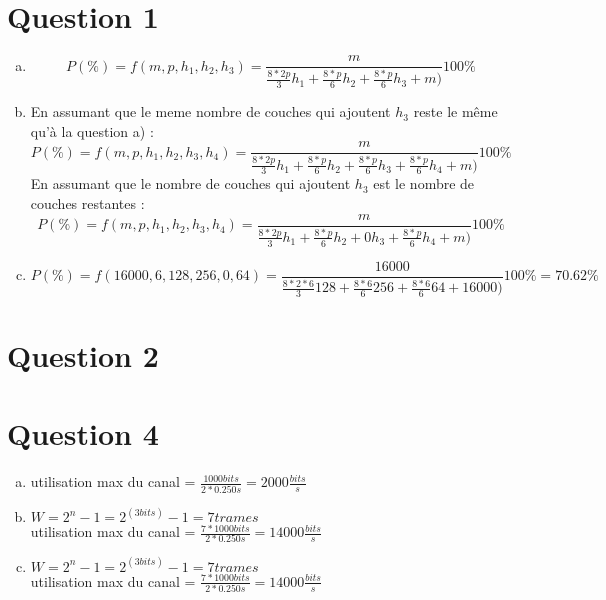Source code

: 
\section{Question 1}
\begin{enumerate}[(a)]
	\item \[ P(\%) = f(m, p, h_1, h_2, h_3) = 
		\frac{m}{\frac{8*2p}{3}h_1 + \frac{8*p}{6}h_2 + \frac{8*p}{6}h_3 + m)} 100\%\]
	
	\item En assumant que le meme nombre de couches qui ajoutent $h_3$ reste le même qu'à la
		question a) :
		\[ P(\%) = f(m, p, h_1, h_2, h_3, h_4) = 
		\frac{m}{\frac{8*2p}{3}h_1 + \frac{8*p}{6}h_2 + \frac{8*p}{6}h_3 + \frac{8*p}{6}h_4 + m)} 100\%\]
	En assumant que le nombre de couches qui ajoutent $h_3$ est le nombre de couches restantes :  
		\[ P(\%) = f(m, p, h_1, h_2, h_3, h_4) = 
		\frac{m}{\frac{8*2p}{3}h_1 + \frac{8*p}{6}h_2 + 0h_3 + \frac{8*p}{6}h_4 + m)} 100\%\]
	\item
		\[ P(\%) = f(16000, 6, 128, 256, 0, 64) = 
		\frac{16000}{\frac{8*2*6}{3}128 + \frac{8*6}{6}256 + \frac{8*6}{6}64 + 16000)} 100\% = 70.62\%\]
\end{enumerate}


\section{Question 2}



\section{Question 4}
\begin{enumerate}[(a)]
	\item 
		utilisation max du canal = $\frac{1000 bits}{2 * 0.250s} = 2000\frac{bits}{s}$
	\item
		$W = 2^n-1 = 2^(3bits)-1 = 7 trames$\\
		utilisation max du canal = $\frac{7 * 1000 bits}{2 * 0.250s} = 14000\frac{bits}{s}$
	\item
		$W = 2^n-1 = 2^(3bits)-1 = 7 trames$\\
		utilisation max du canal = $\frac{7 * 1000 bits}{2 * 0.250s} = 14000\frac{bits}{s}$
\end{enumerate}

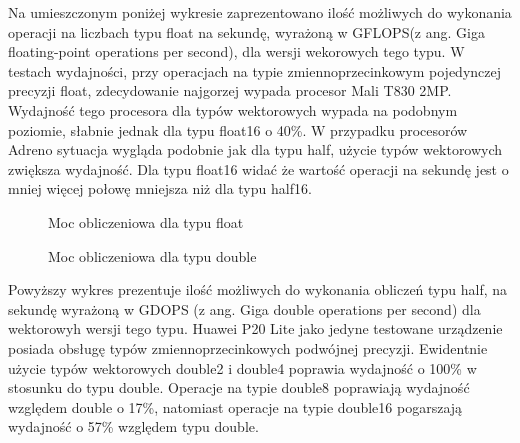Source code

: Na umieszczonym poniżej wykresie zaprezentowano ilość możliwych do wykonania operacji na liczbach typu float na sekundę, wyrażoną w GFLOPS(z ang. Giga floating-point operations per second), dla wersji wekorowych tego typu. W testach wydajności, przy operacjach na typie zmiennoprzecinkowym pojedynczej precyzji float, zdecydowanie najgorzej wypada procesor Mali T830 2MP. Wydajność tego procesora dla typów wektorowych wypada na podobnym poziomie, słabnie jednak dla typu float16 o 40\%. W przypadku procesorów Adreno sytuacja wygląda podobnie jak dla typu half, użycie typów wektorowych zwiększa wydajność. Dla typu float16 widać że wartość operacji na sekundę jest o mniej więcej połowę mniejsza niż dla typu half16.
\begin{figure}[H]
\caption{Moc obliczeniowa dla typu float}
\end{figure}

\begin{figure}[H]
\caption{Moc obliczeniowa dla typu double}
\end{figure}
Powyższy wykres prezentuje ilość możliwych do wykonania obliczeń typu half, na sekundę wyrażoną w GDOPS (z ang. Giga double operations per second) dla wektorowyh wersji tego typu. Huawei P20 Lite jako jedyne testowane urządzenie posiada obsługę typów zmiennoprzecinkowych podwójnej precyzji. Ewidentnie użycie typów wektorowych double2 i double4 poprawia wydajność o 100\% w stosunku do typu double. Operacje na typie double8 poprawiają wydajność względem double o 17\%, natomiast operacje na typie double16 pogarszają wydajność o 57\% względem typu double.

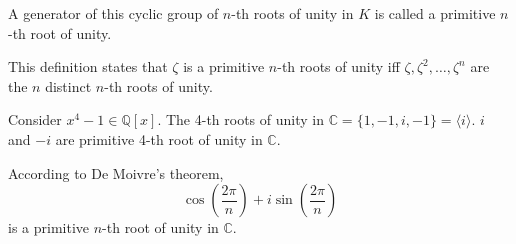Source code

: \begin{definition}
    A generator of this cyclic group of $n$-th roots of unity in $K$ is called a primitive $n$-th root of unity.
\end{definition}

This definition states that $\zeta$ is a primitive $n$-th roots of unity iff $\zeta, \zeta^2, \ldots, \zeta^n$ 
are the $n$ distinct $n$-th roots of unity.

\begin{example}
    Consider $x^4 - 1 \in \mathbb{Q}[x]$. The 4-th roots of unity in $\mathbb{C} = \{1, -1, i, -1\} = \langle i \rangle$.
    $i$ and $-i$ are primitive 4-th root of unity in $\mathbb{C}$.
\end{example}

\begin{example}
    According to De Moivre's theorem,
    \[
        \cos \left(\frac{2 \pi}{n}\right) + i \sin \left(\frac{2 \pi}{n}\right)
    \]
    is a primitive $n$-th root of unity in $\mathbb{C}$.
\end{example}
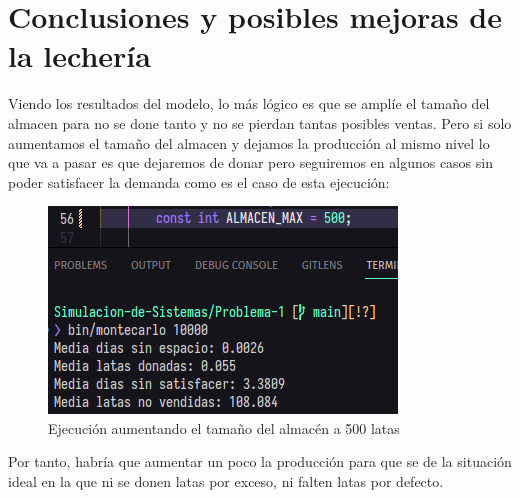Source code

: \documentclass[11pt,a4paper]{report}
\begin{document}
\section{Conclusiones y posibles mejoras de la lechería}

Viendo los resultados del modelo, lo más lógico es que se amplíe el tamaño del almacen para no se done tanto y no se pierdan tantas posibles ventas. Pero si solo aumentamos el tamaño del almacen y dejamos la producción al mismo nivel lo que va a pasar es que dejaremos de donar pero seguiremos en algunos casos sin poder satisfacer la demanda como es el caso de esta ejecución: 

\begin{figure}[htp]
\centering
\includegraphics[scale=0.4]{img/aumento_almacen.png}
\caption{Ejecución aumentando el tamaño del almacén a 500 latas}
\label{}
\end{figure}

Por tanto, habría que aumentar un poco la producción para que se de la situación ideal en la que ni se donen latas por exceso, ni falten latas por defecto.
\end{document}
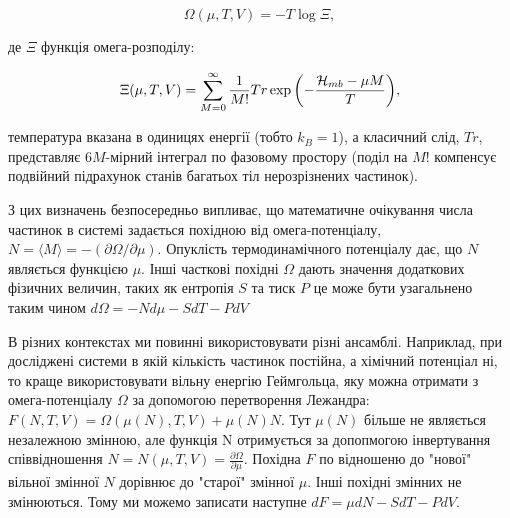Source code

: \begin{equation}
\label{eqn:omegapotential}
	\Omega(\mu,T,V) = -T\log\Xi,
\end{equation}
 
де $\Xi$ функція омега-розподілу:

\begin{equation}
\label{eqn:sgranddistr}
	\Xi(\mu, T, V) = \sum\limits_{M = 0}^\infty\frac{1}{M!}Tr\exp{\left(-\frac{{\cal H}_{mb} - {\mu} M}{T}\right)},
\end{equation}

температура вказана в одиницях енергії (тобто $k_{B} = 1$), а класичний слід, $Tr$, представляє $6M$-мірний інтеграл по фазовому простору (поділ на $M!$ компенсує подвійний підрахунок станів багатьох тіл нерозрізнених частинок). 

З цих визначень безпосередньо випливає, що математичне очікування числа частинок в системі задається похідною від омега-потенціалу, $N = \langle M \rangle = -(\partial{\Omega}/\partial{\mu})$. Опуклість термодинамічного потенціалу \cite{convexfreeenerg} дає, що $N$ являється функцією $\mu$. Інші часткові похідні $\Omega$ дають значення додаткових фізичних величин, таких як ентропія $S$ та тиск $P$ це може бути узагальнено таким чином $d\Omega = -Nd\mu - SdT - PdV$

В різних контекстах ми повинні використовувати різні ансамблі. Наприклад, при досліджені системи в якій кількість частинок постійна, а хімічний потенціал ні, то краще використовувати вільну енергію Геймгольца, яку можна отримати з омега-потенціалу $\Omega$ за допомогою перетворення Лежандра: $F(N,T,V) = \Omega(\mu(N),T,V)+\mu(N)N.$
Тут $\mu(N)$ більше не являється незалежною змінною, але функція N отримується за допопмогою інвертування співвідношення $N = N({\mu},T,V)=\frac{\partial\Omega}{\partial\mu}.$ Похідна $F$ по відношеню до "нової" вільної змінної $N$ дорівнює до "старої" змінної $\mu$. Інші похідні змінних не змінюються. Тому ми можемо записати наступне $dF={\mu}dN - SdT - PdV$.

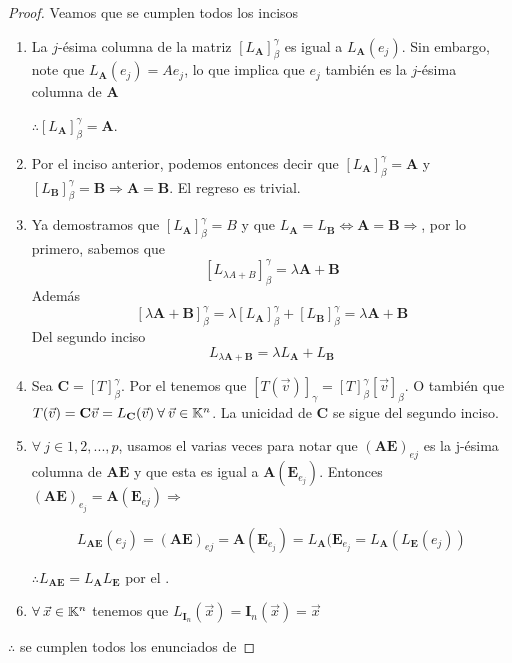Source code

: \begin{proof}
Veamos que se cumplen todos los incisos

\begin{enumerate}
    \item La $j$-ésima columna de la matriz $[L_{\textbf{A}}]_{\beta}^{\gamma}$ es igual a $L_{\textbf{A}}(e_j)$. Sin embargo, note  que $L_{\textbf{A}}(e_j)=Ae_j$, lo que implica que $e_j$ también es la $j$-ésima columna de $\textbf{A}$
    
    $\therefore [L_{\textbf{A}}]_{\beta}^{\gamma}=\textbf{A}$.
    \item Por el inciso anterior, podemos entonces decir que $[L_{\textbf{A}}]_{\beta}^{\gamma}=\textbf{A}$ y $[L_{\textbf{B}}]_{\beta}^{\gamma}=\textbf{B} \Rightarrow \textbf{A}=\textbf{B}$. El regreso es trivial.
    \item Ya demostramos que ${[L_{\textbf{A}}]}_{\beta}^{\gamma} = B$ y que $L_{\textbf{A}} = L_{\textbf{B}} \iff \textbf{A} = \textbf{B} \Rightarrow$, por lo primero, sabemos que
    $$ {[L_{\lambda A + B}]}_{\beta}^{\gamma} = \lambda \textbf{A} + \textbf{B}$$
    Además
    $${[\lambda \textbf{A} + \textbf{B}]}_{\beta}^{\gamma} =  \lambda {[L_{\textbf{A}}]}_{\beta}^{\gamma} +  {[L_{\textbf{B}}]}_{\beta}^{\gamma} = \lambda \textbf{A} + \textbf{B}$$
    Del segundo inciso
    $$L_{\lambda \textbf{A} + \textbf{B}} = \lambda L_{\textbf{A}} + L_{\textbf{B}}$$
    \item Sea $\textbf{C}=[T]_{\beta}^{\gamma}$. Por el   tenemos que $[T(\vec{v})]_{\gamma}=[T]_{\beta}^{\gamma}[\vec{v}]_{\beta}$. O también que $T(\vec{v})=\textbf{C}\vec{v}=L_{\textbf{C}}(\vec{v}) \: \forall \: \vec{v} \in \mathbb{K}^n$. La unicidad de $\textbf{C}$ se sigue del segundo inciso.
    \item $\forall \: j \in {1,2,...,p}$, usamos el   varias veces para notar que $(\textbf{AE})_{ej}$ es la j-ésima columna de $\textbf{AE}$ y que esta es igual a $\textbf{A}({\textbf{E}}_{e_j})$. Entonces $(\textbf{AE})_{e_j}=\textbf{A}({\textbf{E}}_{ej}) \Rightarrow$ 
    
    $$L_{\textbf{AE}}(e_j)=(\textbf{AE})_{ej}=\textbf{A}({\textbf{E}}_{e_j})=L_{\textbf{A}}({\textbf{E}}_{e_j}=L_{\textbf{A}}(L_{\textbf{E}}(e_j))$$ 
    
     $\therefore L_{\textbf{AE}}=L_{\textbf{A}}L_{\textbf{E}}$ por el  . 
     \item $\forall \: \vec{x} \in \mathbb{K}^n$ tenemos que $L_{\textbf{I}_n}(\vec{x})={\textbf{I}}_{n}(\vec{x})=\vec{x}$
\end{enumerate}
    $\therefore$ se cumplen todos los enunciados de 
\end{proof}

******

▶ [EXERCISE]:
In the records above, retype exactly the lines from the one with "varias veces para" through the last one.

▶ [RESPONSE TO THE TASK]:
    \item $\forall \: j \in {1,2,...,p}$, usamos el   varias veces para notar que $(\textbf{AE})_{ej}$ es la j-ésima columna de $\textbf{AE}$ y que esta es igual a $\textbf{A}({\textbf{E}}_{e_j})$. Entonces $(\textbf{AE})_{e_j}=\textbf{A}({\textbf{E}}_{ej}) \Rightarrow$ 
    
    $$L_{\textbf{AE}}(e_j)=(\textbf{AE})_{ej}=\textbf{A}({\textbf{E}}_{e_j})=L_{\textbf{A}}({\textbf{E}}_{e_j}=L_{\textbf{A}}(L_{\textbf{E}}(e_j))$$ 
    
     $\therefore L_{\textbf{AE}}=L_{\textbf{A}}L_{\textbf{E}}$ por el  . 
     \item $\forall \: \vec{x} \in \mathbb{K}^n$ tenemos que $L_{\textbf{I}_n}(\vec{x})={\textbf{I}}_{n}(\vec{x})=\vec{x}$
\end{enumerate}
    $\therefore$ se cumplen todos los enunciados de 
\end{proof}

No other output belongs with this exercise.